[Start of section]

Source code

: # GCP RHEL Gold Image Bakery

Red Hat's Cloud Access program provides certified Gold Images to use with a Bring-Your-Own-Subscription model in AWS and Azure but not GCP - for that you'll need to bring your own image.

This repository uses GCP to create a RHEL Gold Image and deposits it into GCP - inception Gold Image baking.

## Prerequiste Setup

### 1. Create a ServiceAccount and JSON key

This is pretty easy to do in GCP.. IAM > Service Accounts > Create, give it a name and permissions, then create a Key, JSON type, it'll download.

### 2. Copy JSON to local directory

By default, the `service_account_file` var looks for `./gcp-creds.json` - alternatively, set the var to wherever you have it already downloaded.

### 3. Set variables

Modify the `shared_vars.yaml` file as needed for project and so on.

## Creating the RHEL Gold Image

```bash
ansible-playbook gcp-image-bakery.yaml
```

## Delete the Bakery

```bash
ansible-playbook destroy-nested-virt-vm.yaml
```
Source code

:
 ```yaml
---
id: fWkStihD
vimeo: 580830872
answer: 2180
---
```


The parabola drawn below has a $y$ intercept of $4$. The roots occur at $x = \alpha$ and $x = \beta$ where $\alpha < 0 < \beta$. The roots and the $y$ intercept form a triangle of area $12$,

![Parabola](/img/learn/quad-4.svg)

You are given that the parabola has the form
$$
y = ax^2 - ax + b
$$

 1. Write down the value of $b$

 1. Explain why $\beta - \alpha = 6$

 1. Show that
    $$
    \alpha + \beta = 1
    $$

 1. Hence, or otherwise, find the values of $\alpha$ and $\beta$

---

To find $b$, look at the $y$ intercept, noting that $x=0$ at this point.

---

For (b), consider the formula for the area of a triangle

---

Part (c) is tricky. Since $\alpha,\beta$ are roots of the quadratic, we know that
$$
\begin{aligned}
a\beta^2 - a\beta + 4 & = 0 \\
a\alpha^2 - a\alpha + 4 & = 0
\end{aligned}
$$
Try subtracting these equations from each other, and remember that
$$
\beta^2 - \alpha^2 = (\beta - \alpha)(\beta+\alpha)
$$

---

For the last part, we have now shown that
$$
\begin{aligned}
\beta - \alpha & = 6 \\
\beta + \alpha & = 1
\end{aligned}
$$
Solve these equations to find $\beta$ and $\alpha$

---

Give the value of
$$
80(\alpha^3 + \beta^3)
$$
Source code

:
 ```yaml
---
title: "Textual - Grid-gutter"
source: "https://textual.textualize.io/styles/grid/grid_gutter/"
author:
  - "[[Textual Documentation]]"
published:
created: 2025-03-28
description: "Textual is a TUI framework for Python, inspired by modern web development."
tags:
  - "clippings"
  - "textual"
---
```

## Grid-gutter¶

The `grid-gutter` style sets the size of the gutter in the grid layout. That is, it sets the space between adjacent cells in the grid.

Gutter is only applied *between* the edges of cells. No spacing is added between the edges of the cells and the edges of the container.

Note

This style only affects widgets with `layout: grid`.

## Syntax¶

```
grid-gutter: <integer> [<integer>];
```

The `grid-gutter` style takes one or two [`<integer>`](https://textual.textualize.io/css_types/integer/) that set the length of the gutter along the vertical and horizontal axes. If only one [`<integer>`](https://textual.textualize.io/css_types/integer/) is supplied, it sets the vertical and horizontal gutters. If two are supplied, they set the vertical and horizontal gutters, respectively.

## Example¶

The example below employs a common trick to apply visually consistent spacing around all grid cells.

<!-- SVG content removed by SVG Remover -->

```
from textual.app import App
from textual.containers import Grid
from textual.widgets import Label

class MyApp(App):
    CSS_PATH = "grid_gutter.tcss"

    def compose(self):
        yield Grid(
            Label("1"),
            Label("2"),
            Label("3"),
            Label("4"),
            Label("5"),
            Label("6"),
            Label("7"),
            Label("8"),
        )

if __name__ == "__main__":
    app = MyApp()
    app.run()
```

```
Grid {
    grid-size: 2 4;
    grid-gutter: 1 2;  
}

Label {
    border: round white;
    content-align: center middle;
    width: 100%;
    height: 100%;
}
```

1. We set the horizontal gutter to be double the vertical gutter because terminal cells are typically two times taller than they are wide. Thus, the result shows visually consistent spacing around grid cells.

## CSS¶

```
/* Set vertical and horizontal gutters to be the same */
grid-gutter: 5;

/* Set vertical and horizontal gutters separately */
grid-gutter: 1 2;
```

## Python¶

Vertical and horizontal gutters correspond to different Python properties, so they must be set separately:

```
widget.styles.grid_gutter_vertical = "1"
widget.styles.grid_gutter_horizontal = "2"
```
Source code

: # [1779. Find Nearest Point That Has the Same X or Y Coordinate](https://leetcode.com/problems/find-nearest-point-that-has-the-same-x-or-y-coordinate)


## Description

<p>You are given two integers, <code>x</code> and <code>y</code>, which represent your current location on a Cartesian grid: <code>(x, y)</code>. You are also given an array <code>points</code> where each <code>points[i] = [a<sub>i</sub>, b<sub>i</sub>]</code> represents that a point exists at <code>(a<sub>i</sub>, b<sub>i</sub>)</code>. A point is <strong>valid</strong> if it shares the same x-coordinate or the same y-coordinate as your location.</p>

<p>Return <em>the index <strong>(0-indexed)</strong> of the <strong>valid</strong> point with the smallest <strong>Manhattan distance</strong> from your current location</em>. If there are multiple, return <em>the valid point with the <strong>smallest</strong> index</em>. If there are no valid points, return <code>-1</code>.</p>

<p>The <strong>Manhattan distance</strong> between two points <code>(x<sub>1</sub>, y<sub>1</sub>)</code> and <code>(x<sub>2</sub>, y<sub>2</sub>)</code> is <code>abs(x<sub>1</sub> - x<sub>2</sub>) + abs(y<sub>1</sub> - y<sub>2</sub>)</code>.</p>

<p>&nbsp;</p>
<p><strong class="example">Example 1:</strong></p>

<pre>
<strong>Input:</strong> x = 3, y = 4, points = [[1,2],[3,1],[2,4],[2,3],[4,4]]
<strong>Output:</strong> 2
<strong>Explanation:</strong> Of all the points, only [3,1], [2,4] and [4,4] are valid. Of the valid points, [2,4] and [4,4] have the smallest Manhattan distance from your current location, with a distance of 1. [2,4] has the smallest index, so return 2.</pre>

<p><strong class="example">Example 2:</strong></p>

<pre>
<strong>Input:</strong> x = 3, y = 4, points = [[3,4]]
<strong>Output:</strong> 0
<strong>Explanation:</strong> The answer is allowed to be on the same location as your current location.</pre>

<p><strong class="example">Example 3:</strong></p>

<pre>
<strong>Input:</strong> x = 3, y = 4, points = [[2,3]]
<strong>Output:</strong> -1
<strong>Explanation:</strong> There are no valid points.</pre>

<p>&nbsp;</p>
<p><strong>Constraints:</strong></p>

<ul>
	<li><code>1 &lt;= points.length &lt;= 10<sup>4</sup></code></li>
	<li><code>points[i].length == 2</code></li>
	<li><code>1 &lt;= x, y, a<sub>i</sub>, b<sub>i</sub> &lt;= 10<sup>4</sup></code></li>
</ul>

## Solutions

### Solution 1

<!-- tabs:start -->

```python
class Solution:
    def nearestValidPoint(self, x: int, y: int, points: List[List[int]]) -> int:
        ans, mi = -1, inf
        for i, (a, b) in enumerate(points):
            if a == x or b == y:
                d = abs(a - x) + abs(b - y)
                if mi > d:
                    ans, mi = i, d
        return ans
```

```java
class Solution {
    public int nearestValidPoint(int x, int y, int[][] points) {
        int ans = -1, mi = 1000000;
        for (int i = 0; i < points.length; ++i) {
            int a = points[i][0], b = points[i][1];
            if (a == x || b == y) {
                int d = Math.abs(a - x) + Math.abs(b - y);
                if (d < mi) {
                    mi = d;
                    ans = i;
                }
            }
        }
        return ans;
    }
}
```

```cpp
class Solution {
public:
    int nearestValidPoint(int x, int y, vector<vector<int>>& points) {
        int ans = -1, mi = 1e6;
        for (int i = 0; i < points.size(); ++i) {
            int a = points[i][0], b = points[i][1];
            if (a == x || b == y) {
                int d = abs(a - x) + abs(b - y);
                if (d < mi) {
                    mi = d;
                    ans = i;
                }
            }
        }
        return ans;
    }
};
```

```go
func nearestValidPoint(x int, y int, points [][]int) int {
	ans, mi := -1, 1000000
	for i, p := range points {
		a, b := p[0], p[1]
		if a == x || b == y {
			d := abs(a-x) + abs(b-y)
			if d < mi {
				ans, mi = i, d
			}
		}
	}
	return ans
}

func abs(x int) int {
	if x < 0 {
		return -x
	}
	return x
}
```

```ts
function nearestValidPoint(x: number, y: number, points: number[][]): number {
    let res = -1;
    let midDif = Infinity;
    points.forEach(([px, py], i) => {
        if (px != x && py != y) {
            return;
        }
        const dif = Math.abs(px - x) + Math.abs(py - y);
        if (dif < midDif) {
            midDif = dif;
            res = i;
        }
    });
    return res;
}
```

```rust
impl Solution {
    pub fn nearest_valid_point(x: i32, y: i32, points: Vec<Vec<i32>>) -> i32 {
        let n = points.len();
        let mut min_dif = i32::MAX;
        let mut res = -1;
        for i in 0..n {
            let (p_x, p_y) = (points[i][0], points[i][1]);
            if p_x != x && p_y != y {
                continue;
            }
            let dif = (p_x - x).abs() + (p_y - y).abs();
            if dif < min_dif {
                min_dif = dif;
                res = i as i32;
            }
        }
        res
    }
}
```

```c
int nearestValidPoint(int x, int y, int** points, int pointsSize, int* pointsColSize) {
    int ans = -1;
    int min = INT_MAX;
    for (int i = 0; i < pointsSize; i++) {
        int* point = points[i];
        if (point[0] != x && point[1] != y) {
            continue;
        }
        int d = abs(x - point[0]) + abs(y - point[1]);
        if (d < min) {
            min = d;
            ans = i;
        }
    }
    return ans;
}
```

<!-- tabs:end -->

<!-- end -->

[End of section]

TASK TO CARRY OUT. Track down every line of the material containing the string "roots", and copy it.

EXPECTED OUTPUT.
The parabola drawn below has a $y$ intercept of $4$. The roots occur at $x = \alpha$ and $x = \beta$ where $\alpha < 0 < \beta$. The roots and the $y$ intercept form a triangle of area $12$,
Part (c) is tricky. Since $\alpha,\beta$ are roots of the quadratic, we know that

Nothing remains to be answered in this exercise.